In the context of a black man being shot in the back for trying to get into his car is it (sigh) so unbelievable a black man after killing two people and injuring a third might go to prison - if not simply shot in the street for being black and having a gun? If your point is that nobody cares what black people believe - that's kind of it - Rittenhouse walked free because of what he 'might reasonably' have believed at the time. The GQ spin finished with the militia guy and the black activist seeing the pain and shaking hands - you guys are all American - you can fix this.
That's a lie. Rittenhouse was jogging toward the police when those two accosted him. No active shooter runs toward the police, while refraining from shooting anyone that isn't attacking them. Those two were simply part of the mob, seeking to lynch someone. They were not selflessly protecting anyone, no matter how much they wish to claim so now, to cover their own criminal acts. While one of them did try to take Kyle's gun, neither acted as if they were determined to disarm him, instead prioritizing cowardly hit and run attacks over restraining and disarming.

A black man in the same circumstances would have been working along side other militia men, would have spoken with the police while armed (in an open carry state) earlier in the day, and would have just as much video evidence of his justified self-defense. The black man shot in the back, Jacob Blake, was violating a restraining order by visiting the ex he had already sexually assaulted, was repeatedly told to drop a knife, and was attempting to leave in a car holding his ex's children. Resisting arrest while armed. Due to the rate of black on black crime, most responsible gun owners would love to see more legally armed black people.


(Nov 21, 2021 02:10 AM)Leigha Wrote: No, my point is that Rittenhouse was labeled a white supremacist by Biden (and others) and the case evolved into one about race. Rittenhouse’s intentions (why he was at the protest) didn’t seem to be motivated by racism so why are BLM activists pushing that narrative?
BLM, and leftists in general, have a vested interest in ginning up racial outrage, as it gives BLM its reason for existing at all and Democrats more fearmongering to garner black votes. When racism isn't involved, they have to artificially inject it, make up race hoaxes (like poop swastikas, Jussie Smollett, etc..), etc.. Liars gonna lie. Their whole worldview is a lie, and they have to go to delusional lengths to try justifying it.
Reply
#22
stryder Offline
Cases like this aren't just about the politics, or whatever the verdict is or should be. It should really be about what happened, what can be done to prevent further instances where such things.

To simplify, certain points can be considered (these are from my pov, so probably doesn't mean much to anyone else):
  • Limit ammunition to expansive rounds in crowd control environments (That means hollow-points and standard gauge shotgun shells as "lethal", although "less than lethal" ammunition would be actively seeking to de-escalate lethality.)
  • If you aren't active military, previous military or law enforcement and haven't actively been called upon (contracted), then you are civilian (You're legal rights should be only the defense of yourself, family and your property.
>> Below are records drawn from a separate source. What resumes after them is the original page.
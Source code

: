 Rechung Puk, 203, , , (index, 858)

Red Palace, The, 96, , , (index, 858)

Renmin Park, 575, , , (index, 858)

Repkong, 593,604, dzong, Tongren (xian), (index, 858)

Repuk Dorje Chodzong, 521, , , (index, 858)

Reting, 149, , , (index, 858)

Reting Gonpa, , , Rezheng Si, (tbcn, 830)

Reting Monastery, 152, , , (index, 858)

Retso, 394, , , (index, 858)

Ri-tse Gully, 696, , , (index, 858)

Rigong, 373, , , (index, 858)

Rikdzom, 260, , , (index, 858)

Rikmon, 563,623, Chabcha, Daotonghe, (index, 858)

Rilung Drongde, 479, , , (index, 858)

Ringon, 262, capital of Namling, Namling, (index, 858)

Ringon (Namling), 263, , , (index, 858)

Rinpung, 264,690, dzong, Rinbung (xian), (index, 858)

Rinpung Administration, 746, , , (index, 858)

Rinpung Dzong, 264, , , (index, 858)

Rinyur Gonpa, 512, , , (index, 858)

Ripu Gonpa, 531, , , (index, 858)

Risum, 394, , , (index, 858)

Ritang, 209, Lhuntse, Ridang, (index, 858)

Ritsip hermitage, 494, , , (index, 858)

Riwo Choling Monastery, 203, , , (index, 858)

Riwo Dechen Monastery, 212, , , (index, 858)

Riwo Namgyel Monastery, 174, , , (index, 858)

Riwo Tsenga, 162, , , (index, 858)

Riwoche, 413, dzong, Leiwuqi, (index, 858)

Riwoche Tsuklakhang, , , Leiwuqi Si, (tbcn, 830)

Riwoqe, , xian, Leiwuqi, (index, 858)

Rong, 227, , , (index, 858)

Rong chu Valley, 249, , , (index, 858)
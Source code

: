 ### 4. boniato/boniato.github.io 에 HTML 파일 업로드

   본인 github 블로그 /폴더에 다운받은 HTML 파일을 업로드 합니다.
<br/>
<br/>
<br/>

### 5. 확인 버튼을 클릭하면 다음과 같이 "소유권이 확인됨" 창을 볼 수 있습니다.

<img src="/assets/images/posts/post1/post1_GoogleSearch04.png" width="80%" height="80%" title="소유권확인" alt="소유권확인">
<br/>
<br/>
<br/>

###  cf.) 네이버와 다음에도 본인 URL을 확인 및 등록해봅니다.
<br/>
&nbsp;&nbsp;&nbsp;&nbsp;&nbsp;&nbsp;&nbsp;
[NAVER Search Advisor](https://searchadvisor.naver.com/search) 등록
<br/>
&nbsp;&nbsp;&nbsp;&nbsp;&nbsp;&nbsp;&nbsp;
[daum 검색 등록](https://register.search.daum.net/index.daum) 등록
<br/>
It shouldn't extend to actively seeking involvement beyond that, as in those instances you should be "contracted". Contracting I'm refering to having been swarn in legally.)
  • Guns owners should insure their weapons, much like you need insurance to drive legally. (It's not something that's currently law but it should be. That's insurance against the misuse, damage and injury or death caused by them. To get such insurance should require a local sheriff to make sure you match the criteria, or you'd be uninsurable.) At the very least such insurance should be required to move semiautomatic weapons from/to your property from/to clubs/ranges/hunting areas. semiautomatics rifles shouldn't be carriable on the streets period.
  • Better communication on what is expected of you in various situations. This means it should be identified by your local municipality that if there is a riot situation, stay in your homes where possible etc. To not actively look for trouble or escalate situations further etc. If there is to be a defensive draft, those people should be under control (namely have a captain) that is either law enforcement or military that can communicate how each group is functioning, and not leave groups to their own decisions. (Such groups wouldn't leave one of their own alone in hostile situations since they could be singled out)
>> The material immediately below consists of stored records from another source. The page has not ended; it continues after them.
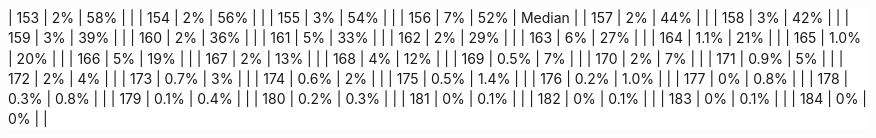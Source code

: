 | 153 | 2% | 58% |  |
| 154 | 2% | 56% |  |
| 155 | 3% | 54% |  |
| 156 | 7% | 52% | Median |
| 157 | 2% | 44% |  |
| 158 | 3% | 42% |  |
| 159 | 3% | 39% |  |
| 160 | 2% | 36% |  |
| 161 | 5% | 33% |  |
| 162 | 2% | 29% |  |
| 163 | 6% | 27% |  |
| 164 | 1.1% | 21% |  |
| 165 | 1.0% | 20% |  |
| 166 | 5% | 19% |  |
| 167 | 2% | 13% |  |
| 168 | 4% | 12% |  |
| 169 | 0.5% | 7% |  |
| 170 | 2% | 7% |  |
| 171 | 0.9% | 5% |  |
| 172 | 2% | 4% |  |
| 173 | 0.7% | 3% |  |
| 174 | 0.6% | 2% |  |
| 175 | 0.5% | 1.4% |  |
| 176 | 0.2% | 1.0% |  |
| 177 | 0% | 0.8% |  |
| 178 | 0.3% | 0.8% |  |
| 179 | 0.1% | 0.4% |  |
| 180 | 0.2% | 0.3% |  |
| 181 | 0% | 0.1% |  |
| 182 | 0% | 0.1% |  |
| 183 | 0% | 0.1% |  |
| 184 | 0% | 0% |  |
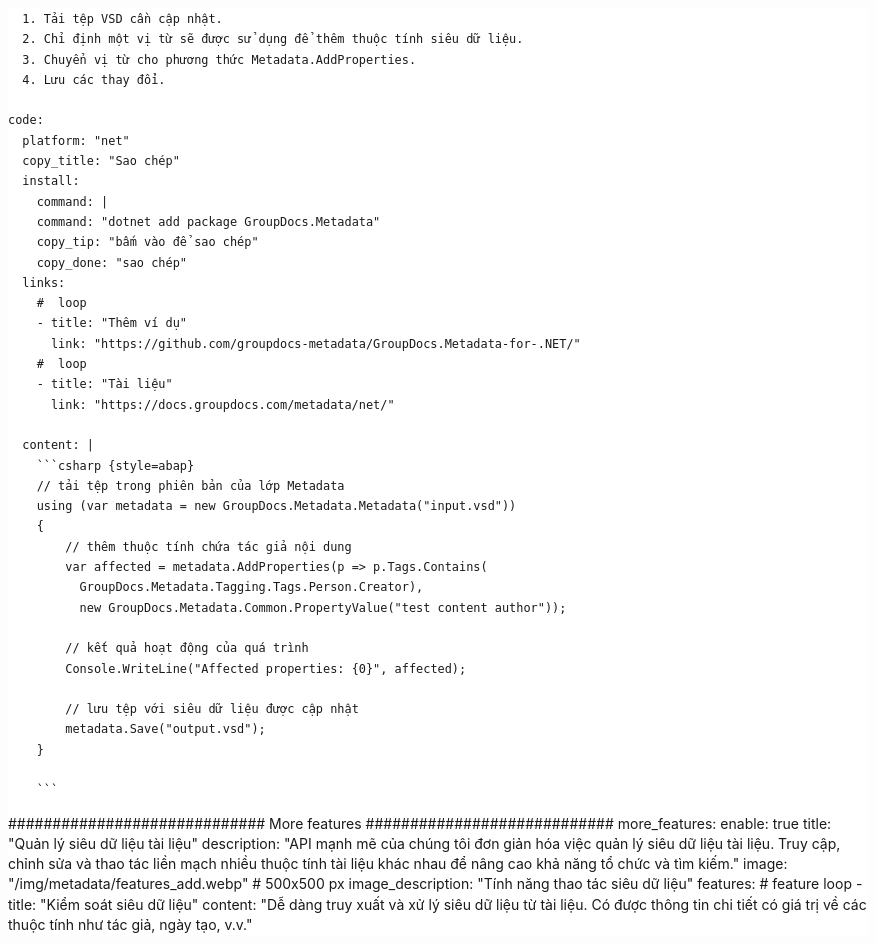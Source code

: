       1. Tải tệp VSD cần cập nhật.
      2. Chỉ định một vị từ sẽ được sử dụng để thêm thuộc tính siêu dữ liệu.
      3. Chuyển vị từ cho phương thức Metadata.AddProperties.
      4. Lưu các thay đổi.
   
    code:
      platform: "net"
      copy_title: "Sao chép"
      install:
        command: |
        command: "dotnet add package GroupDocs.Metadata"
        copy_tip: "bấm vào để sao chép"
        copy_done: "sao chép"
      links:
        #  loop
        - title: "Thêm ví dụ"
          link: "https://github.com/groupdocs-metadata/GroupDocs.Metadata-for-.NET/"
        #  loop
        - title: "Tài liệu"
          link: "https://docs.groupdocs.com/metadata/net/"
          
      content: |
        ```csharp {style=abap}
        // tải tệp trong phiên bản của lớp Metadata
        using (var metadata = new GroupDocs.Metadata.Metadata("input.vsd"))
        {
            // thêm thuộc tính chứa tác giả nội dung
            var affected = metadata.AddProperties(p => p.Tags.Contains(
              GroupDocs.Metadata.Tagging.Tags.Person.Creator), 
              new GroupDocs.Metadata.Common.PropertyValue("test content author"));
            
            // kết quả hoạt động của quá trình
            Console.WriteLine("Affected properties: {0}", affected);
            
            // lưu tệp với siêu dữ liệu được cập nhật
            metadata.Save("output.vsd");
        }
        
        ```  

############################# More features ############################
more_features:
  enable: true
  title: "Quản lý siêu dữ liệu tài liệu"
  description: "API mạnh mẽ của chúng tôi đơn giản hóa việc quản lý siêu dữ liệu tài liệu. Truy cập, chỉnh sửa và thao tác liền mạch nhiều thuộc tính tài liệu khác nhau để nâng cao khả năng tổ chức và tìm kiếm."
  image: "/img/metadata/features_add.webp" # 500x500 px
  image_description: "Tính năng thao tác siêu dữ liệu"
  features:
    # feature loop
    - title: "Kiểm soát siêu dữ liệu"
      content: "Dễ dàng truy xuất và xử lý siêu dữ liệu từ tài liệu. Có được thông tin chi tiết có giá trị về các thuộc tính như tác giả, ngày tạo, v.v."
In a nutshell there should be a lot of legal changes in regards to weapons, weapons types, education, insurance etc. That however is up to people actually putting the work in though to make those changes happen, it's also up to the people in general to identify if such changes are necessary and how those changes are benefiticial rather than just getting hung up on ideology.
Reply
#23
Syne Offline
(Nov 21, 2021 08:54 AM)stryder Wrote: Cases like this aren't just about the politics, or whatever the verdict is or should be.  It should really be about what happened, what can be done to prevent further instances where such things.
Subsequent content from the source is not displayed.